Im Reich der Kinder der Sonne


Die Religion der Inka war sehr komplex. Sie verehrten Götter, die alle Naturgewalten repräsentierten, denen sie Tiere oder sogar Menschen zu Opfer brachten. Der wohl bedeutendste Gott war Inti, der Sonnengott, von dem ihrem Glaube nach die königliche Familie abstammte. Somit hatte die Sonne einen ganz besonderen Einfluss auf ihr tägliches Leben, Zeremonien und die Architektur. Die Inkas selbst betrachteten sich sogar als “Kinder der Sonne”.

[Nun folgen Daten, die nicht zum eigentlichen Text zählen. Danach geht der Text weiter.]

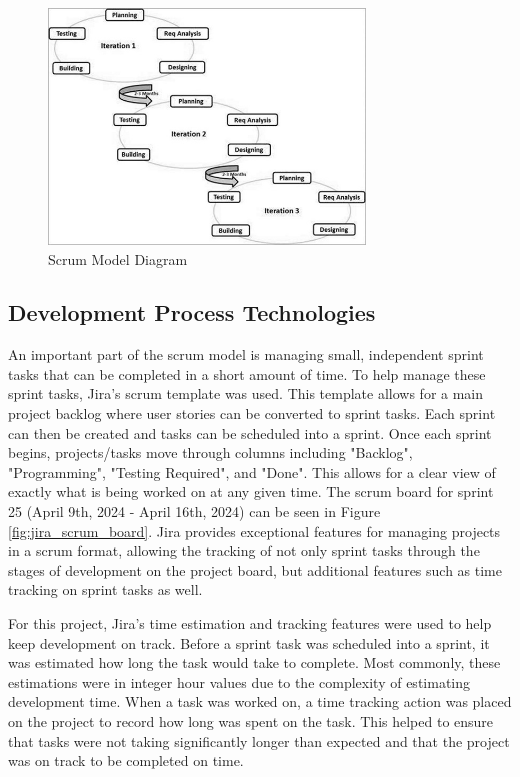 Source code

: \begin{figure}[htb]
    \centering
    \includegraphics[width=0.75\textwidth]{02_dev_process/res/sdlc_agile_model.jpg}
    \caption[Scrum Model Diagram]{Scrum Model Diagram \cite{tutorialspointAgile}}
    \label{fig:scrum_model}
\end{figure}

\subsection{Development Process Technologies}
An important part of the scrum model is managing small, independent sprint tasks that can be completed in a short amount of time. To help manage these sprint tasks, Jira's \cite{jira} scrum template was used. This template allows for a main project backlog where user stories can be converted to sprint tasks. Each sprint can then be created and tasks can be scheduled into a sprint. Once each sprint begins, projects/tasks move through columns including "Backlog", "Programming", "Testing Required", and "Done". This allows for a clear view of exactly what is being worked on at any given time. The scrum board for sprint 25 (April 9th, 2024 - April 16th, 2024) can be seen in Figure \ref{fig:jira_scrum_board}. Jira provides exceptional features for managing projects in a scrum format, allowing the tracking of not only sprint tasks through the stages of development on the project board, but additional features such as time tracking on sprint tasks as well.

For this project, Jira's time estimation and tracking features were used to help keep development on track. Before a sprint task was scheduled into a sprint, it was estimated how long the task would take to complete. Most commonly, these estimations were in integer hour values due to the complexity of estimating development time. When a task was worked on, a time tracking action was placed on the project to record how long was spent on the task. This helped to ensure that tasks were not taking significantly longer than expected and that the project was on track to be completed on time.

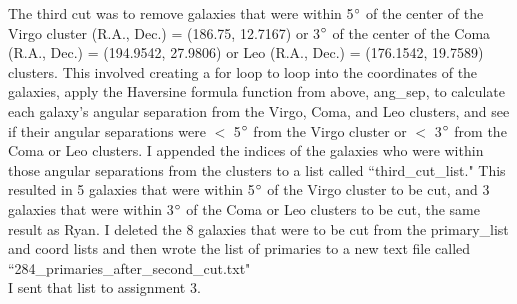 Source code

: \documentclass[10pt,letterpaper]{article}
\begin{document}
The third cut was to remove galaxies that were within 5$\degree$ of the center of the Virgo cluster (R.A., Dec.) = (186.75, 12.7167) or 3$\degree$ of the center of the Coma (R.A., Dec.) = (194.9542, 27.9806) or Leo (R.A., Dec.) = (176.1542, 19.7589) clusters. This involved creating a for loop to loop into the coordinates of the galaxies, apply the Haversine formula function from above, ang\_sep, to calculate each galaxy's angular separation from the Virgo, Coma, and Leo clusters, and see if their angular separations were $<$ 5$\degree$ from the Virgo cluster or $<$ 3$\degree$ from the Coma or Leo clusters. I appended the indices of the galaxies who were within those angular separations from the clusters to a list called ``third\_cut\_list." This resulted in 5 galaxies that were within 5$\degree$ of the Virgo cluster to be cut, and 3 galaxies that were within 3$\degree$ of the Coma or Leo clusters to be cut, the same result as Ryan. I deleted the 8 galaxies that were to be cut from the primary\_list and coord lists and then wrote the list of primaries to a new text file called ``284\_primaries\_after\_second\_cut.txt"\\

I sent that list to assignment 3.\\
\end{document}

In dem streng organisiertem Staatswesen fand jeder Bürger eine Arbeit – dem Alter, Geschlecht und der Klasse entsprechend versteht sich. Als der Spanische Erkunder Francisco Pizarro das Reich 1532 zuerst betrat, war er erstaunt von der Pracht, die er da zu Augen bekam. In nur wenigen Jahren zerstörte die Gier der Spanier nicht nur ein einst pompöses Reich, sondern beraubte die Inkas ihrer einzigartigen Kultur. 

Und was ist geblieben?

Es sind zum einen die Überreste der Städte und Tempel, die heute noch vereinzelt auf den Höhen der Anden bestaunt werden können. Zum anderen darf nicht vergessen werden, dass über die Hälfte der Peruaner “Kinder der Sonne” sind, also von den Inkas abstammen.

Was macht Machu Picchu also so besonders?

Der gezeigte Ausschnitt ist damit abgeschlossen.